[Data excerpts]

++++++++++++++++++++

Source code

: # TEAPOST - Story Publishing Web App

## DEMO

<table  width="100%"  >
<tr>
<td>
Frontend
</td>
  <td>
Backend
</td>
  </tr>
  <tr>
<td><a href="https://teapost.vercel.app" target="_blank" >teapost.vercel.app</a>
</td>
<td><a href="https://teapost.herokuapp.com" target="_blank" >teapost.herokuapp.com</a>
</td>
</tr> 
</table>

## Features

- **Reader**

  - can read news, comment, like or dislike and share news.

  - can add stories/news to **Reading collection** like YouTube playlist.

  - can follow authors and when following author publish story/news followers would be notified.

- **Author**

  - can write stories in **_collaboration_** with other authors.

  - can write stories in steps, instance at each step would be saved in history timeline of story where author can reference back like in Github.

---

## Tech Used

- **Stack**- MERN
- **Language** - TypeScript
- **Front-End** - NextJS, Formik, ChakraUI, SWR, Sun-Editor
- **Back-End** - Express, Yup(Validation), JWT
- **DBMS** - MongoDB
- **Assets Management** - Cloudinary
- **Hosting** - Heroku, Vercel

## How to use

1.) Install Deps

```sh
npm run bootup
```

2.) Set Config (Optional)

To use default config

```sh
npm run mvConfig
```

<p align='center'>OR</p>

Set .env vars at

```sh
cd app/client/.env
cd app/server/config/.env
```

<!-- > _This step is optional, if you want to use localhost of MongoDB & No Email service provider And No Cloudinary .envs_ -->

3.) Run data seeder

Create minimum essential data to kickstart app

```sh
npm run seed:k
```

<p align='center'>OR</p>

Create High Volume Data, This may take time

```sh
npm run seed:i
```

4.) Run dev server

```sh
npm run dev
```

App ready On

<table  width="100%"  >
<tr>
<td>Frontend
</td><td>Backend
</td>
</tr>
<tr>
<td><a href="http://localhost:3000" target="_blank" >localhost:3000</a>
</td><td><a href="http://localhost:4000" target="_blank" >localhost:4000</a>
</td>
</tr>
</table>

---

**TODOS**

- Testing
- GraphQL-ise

++++++++++++++++++++

WHAT THIS TASK INVOLVES: Print, from the entries above, the line with "- can follow", the line with "- **Front-End** - NextJS, Formik, ChakraUI, SWR, Sun-Editor" and all lines between them, exactly and with nothing else.

RESPONSE TO THE EXERCISE:
  - can follow authors and when following author publish story/news followers would be notified.

- **Author**

  - can write stories in **_collaboration_** with other authors.

  - can write stories in steps, instance at each step would be saved in history timeline of story where author can reference back like in Github.

---

## Tech Used

- **Stack**- MERN
- **Language** - TypeScript
- **Front-End** - NextJS, Formik, ChakraUI, SWR, Sun-Editor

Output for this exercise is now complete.